To those who ever tried tuning a guitar or a piano and wound up with some chords in tune while others all crazy sketch ball beating, you most likely have dealt with this "in tune" nuisance. Basically when you tune twelve just perfect fifths up in a row (3:2 x 12), you wind up with a different slightly different pitch then when tuning seven octaves in row (2/1 x 7). The difference between these pitches is the Pythagorean Comma (diatonic comma). Yes there really is a difference between C and B♯ in real world application :-) The frequency ratio is 531441:524288, approximately 23.46 cents. Almost a quarter of a semi tone difference which is very recognizable to even the untrained ear, and stands out like a sore thumb to the trained musician.
Tempered instruments, such as fretted or keyed instruments, at first glance do away with this comma issue by dividing the octave into 12 parts, all of which are equal on a logarithmic scale. This means that the perceived "distance" from every note to its nearest neighbor is the same for every note in the system. HOWEVER in doing so all the characteristic intervals in a chromatic scale are grossly misrepresented from the most simplified Just Intonated version. Hence we get a 12TET Major 3rd of 24/12 : 1 instead of the more pleasing to the ear JI 5 : 4 ratio. A difference of nearly 14 cents. Some of the other intervals are more poorly represented by ET, so much so that they can said to be not represented at all (the Minor 7th ET for instance is a quarter tone off (49 cents) from the equvilant JI minor 7th interval)
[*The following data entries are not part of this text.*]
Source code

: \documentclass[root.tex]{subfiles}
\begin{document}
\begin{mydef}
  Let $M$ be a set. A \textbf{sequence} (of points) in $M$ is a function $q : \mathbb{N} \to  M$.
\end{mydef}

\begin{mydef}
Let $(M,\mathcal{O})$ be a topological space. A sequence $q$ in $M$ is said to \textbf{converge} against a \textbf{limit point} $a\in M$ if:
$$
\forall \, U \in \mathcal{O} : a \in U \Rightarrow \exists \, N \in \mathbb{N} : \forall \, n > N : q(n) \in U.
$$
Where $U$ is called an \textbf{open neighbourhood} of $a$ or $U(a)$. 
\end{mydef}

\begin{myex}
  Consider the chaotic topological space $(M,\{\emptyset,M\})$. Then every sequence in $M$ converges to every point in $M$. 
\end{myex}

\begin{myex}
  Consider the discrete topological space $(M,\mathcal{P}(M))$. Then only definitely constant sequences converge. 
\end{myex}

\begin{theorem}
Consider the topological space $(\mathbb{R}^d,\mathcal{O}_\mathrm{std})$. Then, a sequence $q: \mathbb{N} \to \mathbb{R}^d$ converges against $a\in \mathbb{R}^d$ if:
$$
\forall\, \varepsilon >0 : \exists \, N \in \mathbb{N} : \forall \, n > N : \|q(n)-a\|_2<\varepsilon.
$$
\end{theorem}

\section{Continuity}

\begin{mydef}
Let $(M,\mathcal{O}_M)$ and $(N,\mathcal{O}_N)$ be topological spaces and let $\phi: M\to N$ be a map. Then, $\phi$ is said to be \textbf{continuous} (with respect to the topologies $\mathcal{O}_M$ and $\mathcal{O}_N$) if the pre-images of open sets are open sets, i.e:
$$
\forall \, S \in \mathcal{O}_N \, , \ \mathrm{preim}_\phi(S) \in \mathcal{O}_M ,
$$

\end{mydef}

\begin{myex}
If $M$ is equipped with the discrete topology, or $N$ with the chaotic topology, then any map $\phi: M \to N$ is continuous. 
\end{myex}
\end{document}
In actual practice real musicians in the real world typically can use the Pythagorean Comma & other microtonal comma oddities for expressive purposes . A fine example can be found in Sinead O'Connor's cover of the song "Nothing Compares 2 U," in which she uses another comma, the syntonic comma. The syntonic comma is equal to the frequency ratio 81:80, or around 21.51 cents (or 11/600ths of an octave). On a piano keyboard (typically tuned with 12-tone equal temperament) a stack of four fifths (700 * 4 = 2800 cents) is exactly equal to two octaves (1200 * 2 = 2400 cents) plus a major third (400 cents). In other words, starting from a C, both combinations of intervals will end up at E. Using justly tuned octaves (2:1), fifths (3:2), and thirds (5:4), however, yields two slightly different notes. The ratio between their frequencies, as explained above, is a syntonic comma (81:80), She uses this interval to great affect between the notes "to" and "you".